At the end of 1973 Yolanda Huapaya Correa, a wonderful Peruvian lady I knew very well, wanted to help me after learning in Lima all about what was taken place in Chile under Pinochet. Sra. Yolanda decided to invite me to stay in Lima. After painful discusions with my old mother I decided to leave. Once I took the decision, Sra Yolanda sent me a Braniff International ticket and before departing for England on Sept of 1974, I spent nine very complicated months in the fascinating Peruvian capital in the company of the lovely Huapaya family whose solidarity was so important to me.

below: my plane ticket to travel from Santiago to Lima thanks to the generosity of Sra Yolanda Huapaya

Sra Yolada Huapaya (QEPD)

Everything in Lima was lovely for the first three months. I had a visa and the Huapaya family was extremely kind to me. During this period very bad news began to arrive from Chile about the atrocities being committed by the Pinochet regime and I become extremely worried. Needless to say, when I left Chile I was already very worried about the things that were taking place in our country. In my barrio, for example, we knew that some of our friends had already gone missing – meaning that we knew they had been detained, but without knowing their whereabouts and the reasons behind their detention. At the time none of us could work out why they were being held.

Soon, it was not only bad news that began to arrive from our country but, shortly my arrival, Peru was flooded with Chileans, many of whom had fled in fear of their lives. I began to meet many of our compatriots here, each of them with a sad story to tell about themselves, a relative, a friend or a friend of a friend.

Lima with some chileans friends, Below with my pal Fernando near lima

From a distance, the situation in our country seemed even more dramatic. For example, in Lima I had the opportunity to meet Mario Grez who had fled Chile hidden in the undercarriage of an aeroplane. His case was, of course, all over the Peruvian press and the subject of a documentary film called 'Un Salto al Vacío'-2007 by Pablo Lavin who had done many documentaries for Channel 4. (See up on the tab-left for the film)

In June 1974 Mario Grez Rivas, a young worker, escaped military controls at the local airport and fled from Chile, tied with a belt to the landing gear of a Boeing 707 headed to Lima. After enduring extreme temperatures, he arrived in critical conditions to the Peruvian capital, where he still had to face the attempts of the military authorities to bring him back to his country. Un Salto al Vacío approaches the events from three standpoints: the recreation of facts, the reflection of Alberto Zeiss –the actor who does a research to play the lead character–, and the current testimony of Grez himself who ended up living as a refugee in England.

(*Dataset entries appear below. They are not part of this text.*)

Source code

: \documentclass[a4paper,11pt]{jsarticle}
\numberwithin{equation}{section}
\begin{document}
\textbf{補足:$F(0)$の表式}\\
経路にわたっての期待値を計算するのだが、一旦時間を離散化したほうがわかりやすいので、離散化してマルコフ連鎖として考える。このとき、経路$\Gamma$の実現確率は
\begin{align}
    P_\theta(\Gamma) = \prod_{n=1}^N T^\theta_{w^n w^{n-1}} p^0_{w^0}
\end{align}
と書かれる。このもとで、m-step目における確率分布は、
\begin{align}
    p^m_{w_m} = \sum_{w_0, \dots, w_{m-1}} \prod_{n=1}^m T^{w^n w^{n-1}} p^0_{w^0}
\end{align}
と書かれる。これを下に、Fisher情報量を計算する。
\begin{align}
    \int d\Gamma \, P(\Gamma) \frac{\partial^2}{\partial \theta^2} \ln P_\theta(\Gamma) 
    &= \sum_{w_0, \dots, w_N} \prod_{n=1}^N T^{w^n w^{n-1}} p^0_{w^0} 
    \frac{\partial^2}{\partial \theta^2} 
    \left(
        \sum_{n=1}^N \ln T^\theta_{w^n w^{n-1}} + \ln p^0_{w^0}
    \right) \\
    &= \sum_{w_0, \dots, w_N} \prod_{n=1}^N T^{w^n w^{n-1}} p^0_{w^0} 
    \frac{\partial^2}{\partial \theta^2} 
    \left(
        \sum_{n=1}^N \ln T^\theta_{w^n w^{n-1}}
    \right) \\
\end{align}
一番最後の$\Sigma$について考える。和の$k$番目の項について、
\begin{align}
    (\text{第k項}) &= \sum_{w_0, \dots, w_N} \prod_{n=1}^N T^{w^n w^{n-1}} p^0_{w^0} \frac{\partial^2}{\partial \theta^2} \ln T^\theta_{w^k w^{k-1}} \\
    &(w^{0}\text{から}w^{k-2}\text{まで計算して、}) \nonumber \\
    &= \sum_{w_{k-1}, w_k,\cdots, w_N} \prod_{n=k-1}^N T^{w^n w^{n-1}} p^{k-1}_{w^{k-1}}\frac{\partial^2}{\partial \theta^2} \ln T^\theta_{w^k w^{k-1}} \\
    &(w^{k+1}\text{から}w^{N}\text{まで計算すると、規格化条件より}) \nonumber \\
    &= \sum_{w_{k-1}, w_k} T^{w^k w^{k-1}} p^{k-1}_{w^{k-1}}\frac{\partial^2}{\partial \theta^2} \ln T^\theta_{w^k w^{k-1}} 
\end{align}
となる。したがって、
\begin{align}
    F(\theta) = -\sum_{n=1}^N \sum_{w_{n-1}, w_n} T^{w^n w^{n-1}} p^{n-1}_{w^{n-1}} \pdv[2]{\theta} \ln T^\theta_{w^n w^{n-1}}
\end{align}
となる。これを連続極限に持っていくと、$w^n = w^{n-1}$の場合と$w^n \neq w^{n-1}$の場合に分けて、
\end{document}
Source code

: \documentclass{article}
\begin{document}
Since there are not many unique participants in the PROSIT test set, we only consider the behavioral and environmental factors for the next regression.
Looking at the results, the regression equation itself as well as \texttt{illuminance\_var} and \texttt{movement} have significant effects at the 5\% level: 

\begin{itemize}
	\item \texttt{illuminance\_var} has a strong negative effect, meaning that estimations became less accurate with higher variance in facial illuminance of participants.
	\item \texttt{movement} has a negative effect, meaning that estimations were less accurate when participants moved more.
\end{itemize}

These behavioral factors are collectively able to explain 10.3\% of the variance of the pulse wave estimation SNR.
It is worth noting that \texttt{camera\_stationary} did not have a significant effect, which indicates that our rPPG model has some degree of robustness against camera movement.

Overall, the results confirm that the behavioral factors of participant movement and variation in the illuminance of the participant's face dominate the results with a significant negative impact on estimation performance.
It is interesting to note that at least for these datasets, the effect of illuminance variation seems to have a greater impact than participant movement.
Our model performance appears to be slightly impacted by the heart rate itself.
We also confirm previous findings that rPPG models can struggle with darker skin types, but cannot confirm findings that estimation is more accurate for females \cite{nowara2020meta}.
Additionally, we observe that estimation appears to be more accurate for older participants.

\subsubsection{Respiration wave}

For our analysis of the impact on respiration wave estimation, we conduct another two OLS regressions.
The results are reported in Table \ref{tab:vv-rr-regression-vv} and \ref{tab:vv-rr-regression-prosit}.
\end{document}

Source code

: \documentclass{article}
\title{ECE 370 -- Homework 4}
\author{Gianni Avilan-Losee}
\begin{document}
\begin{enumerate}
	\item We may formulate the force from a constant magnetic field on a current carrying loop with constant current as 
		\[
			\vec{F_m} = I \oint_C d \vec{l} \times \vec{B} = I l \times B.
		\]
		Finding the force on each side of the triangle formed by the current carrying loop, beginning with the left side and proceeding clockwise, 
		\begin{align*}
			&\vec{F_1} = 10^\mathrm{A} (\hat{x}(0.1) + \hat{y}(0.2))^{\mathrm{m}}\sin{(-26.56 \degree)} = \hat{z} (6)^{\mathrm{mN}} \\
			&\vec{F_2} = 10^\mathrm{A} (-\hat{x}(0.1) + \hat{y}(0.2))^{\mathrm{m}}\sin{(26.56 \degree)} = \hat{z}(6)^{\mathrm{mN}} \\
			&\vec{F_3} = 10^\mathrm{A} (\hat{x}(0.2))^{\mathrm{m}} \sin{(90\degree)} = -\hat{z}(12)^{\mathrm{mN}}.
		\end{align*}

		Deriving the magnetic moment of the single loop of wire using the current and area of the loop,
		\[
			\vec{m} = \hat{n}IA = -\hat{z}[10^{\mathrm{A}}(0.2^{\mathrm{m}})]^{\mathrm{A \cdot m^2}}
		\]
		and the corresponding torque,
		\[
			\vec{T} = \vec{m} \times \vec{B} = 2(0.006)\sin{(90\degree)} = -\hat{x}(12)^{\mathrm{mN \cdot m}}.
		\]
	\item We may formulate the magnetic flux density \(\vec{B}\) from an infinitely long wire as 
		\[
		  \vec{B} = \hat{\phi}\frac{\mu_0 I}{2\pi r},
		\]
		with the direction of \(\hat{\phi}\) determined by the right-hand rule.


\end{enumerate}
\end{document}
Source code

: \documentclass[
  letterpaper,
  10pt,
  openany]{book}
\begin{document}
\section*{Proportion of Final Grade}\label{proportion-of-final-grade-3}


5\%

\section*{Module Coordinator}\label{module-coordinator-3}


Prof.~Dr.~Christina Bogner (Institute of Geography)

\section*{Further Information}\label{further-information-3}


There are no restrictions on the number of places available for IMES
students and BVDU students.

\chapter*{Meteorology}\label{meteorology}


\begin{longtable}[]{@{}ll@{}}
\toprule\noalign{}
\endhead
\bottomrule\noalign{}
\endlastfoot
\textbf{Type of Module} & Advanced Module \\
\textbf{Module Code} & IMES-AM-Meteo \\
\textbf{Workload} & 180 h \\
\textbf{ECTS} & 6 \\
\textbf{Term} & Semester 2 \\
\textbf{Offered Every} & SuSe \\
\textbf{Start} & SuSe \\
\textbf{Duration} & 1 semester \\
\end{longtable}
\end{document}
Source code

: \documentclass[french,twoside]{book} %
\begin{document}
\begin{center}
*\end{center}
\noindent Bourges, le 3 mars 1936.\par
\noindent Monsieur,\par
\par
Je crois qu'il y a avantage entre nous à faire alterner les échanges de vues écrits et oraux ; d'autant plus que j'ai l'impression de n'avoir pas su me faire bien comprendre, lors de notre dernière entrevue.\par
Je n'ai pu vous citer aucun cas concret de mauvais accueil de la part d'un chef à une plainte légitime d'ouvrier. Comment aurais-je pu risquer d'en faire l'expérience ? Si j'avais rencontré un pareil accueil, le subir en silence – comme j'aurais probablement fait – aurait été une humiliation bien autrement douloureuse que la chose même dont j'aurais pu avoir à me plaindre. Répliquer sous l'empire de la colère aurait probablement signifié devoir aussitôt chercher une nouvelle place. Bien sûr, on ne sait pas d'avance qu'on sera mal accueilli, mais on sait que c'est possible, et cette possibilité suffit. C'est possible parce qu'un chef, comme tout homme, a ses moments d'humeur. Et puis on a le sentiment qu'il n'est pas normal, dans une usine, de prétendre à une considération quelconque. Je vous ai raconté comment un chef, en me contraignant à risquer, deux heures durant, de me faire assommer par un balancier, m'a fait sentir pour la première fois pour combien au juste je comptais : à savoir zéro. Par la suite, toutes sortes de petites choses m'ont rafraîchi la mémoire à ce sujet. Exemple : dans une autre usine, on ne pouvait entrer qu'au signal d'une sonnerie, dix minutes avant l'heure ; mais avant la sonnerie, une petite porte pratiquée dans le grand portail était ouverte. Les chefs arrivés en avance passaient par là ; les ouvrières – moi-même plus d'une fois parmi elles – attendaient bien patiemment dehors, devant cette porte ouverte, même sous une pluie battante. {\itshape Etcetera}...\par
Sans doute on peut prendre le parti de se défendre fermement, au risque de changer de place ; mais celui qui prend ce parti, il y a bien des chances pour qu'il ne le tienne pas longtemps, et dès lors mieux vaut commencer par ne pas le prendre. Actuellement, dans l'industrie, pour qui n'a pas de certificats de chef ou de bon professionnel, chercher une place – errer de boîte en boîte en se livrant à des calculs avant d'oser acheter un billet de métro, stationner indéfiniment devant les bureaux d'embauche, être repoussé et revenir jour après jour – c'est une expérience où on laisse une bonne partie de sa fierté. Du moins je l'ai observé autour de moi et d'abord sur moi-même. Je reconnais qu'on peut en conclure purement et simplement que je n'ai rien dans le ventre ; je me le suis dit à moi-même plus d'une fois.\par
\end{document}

Most Chileans were very well received by the Peruvian people, considering that we were supposed to be “revolutionaries” and that our country had been, in the 19th century, an enemy of Peru. Those who arrived from Chile said that they belonged to different left-wing political parties and were a rich mixture of people with different social backgrounds. My social-political background was confined to doing more or less what Allende asked us to do as workers - to support his social policies through the ballot box.

We came to London , and were received here by nice people from the Chilean Working Group who were receving Chileans refugees in a Hotel at 23 Princes Square, London W2. ( with a writen note on my first British Certificate of Regiration: occ. Student, c/o British Council

Our first British document

How and when the committees in Scotland came about to received us from London and who were the people involved in it, it is something I do not know. What I do know, however, is that Chilean solidarity committees were formed in Scotland and the UK soon after the coup of the 11th of September of 1973. The people involved in these committees were the ones who decided to help us in the UK, and not only this, but give support to a great campaign of solidarity against the Pinochet's regime

We know that the people involved in the formation of the solidarity movement with Chile in Scottish cities, were organizations and people from all walks of life: Trades unionists, people on the left of the Labour Party, MPs, members of the Scottish Communist Party, as well as member of the Socialists and Trotskyites Parties. And of course, students, workers, teachers, academics, Human Rights organizations, Amnesty international and Religious concerns were all united to help Chile in time of need and to help us the Chileans refugees in Scotland and in the UK as a whole.

The Chileans communities themselves in Scotland organised in different groups: Cultural and political groups in order to work together with the different solidarity groups in Scotland and the UK.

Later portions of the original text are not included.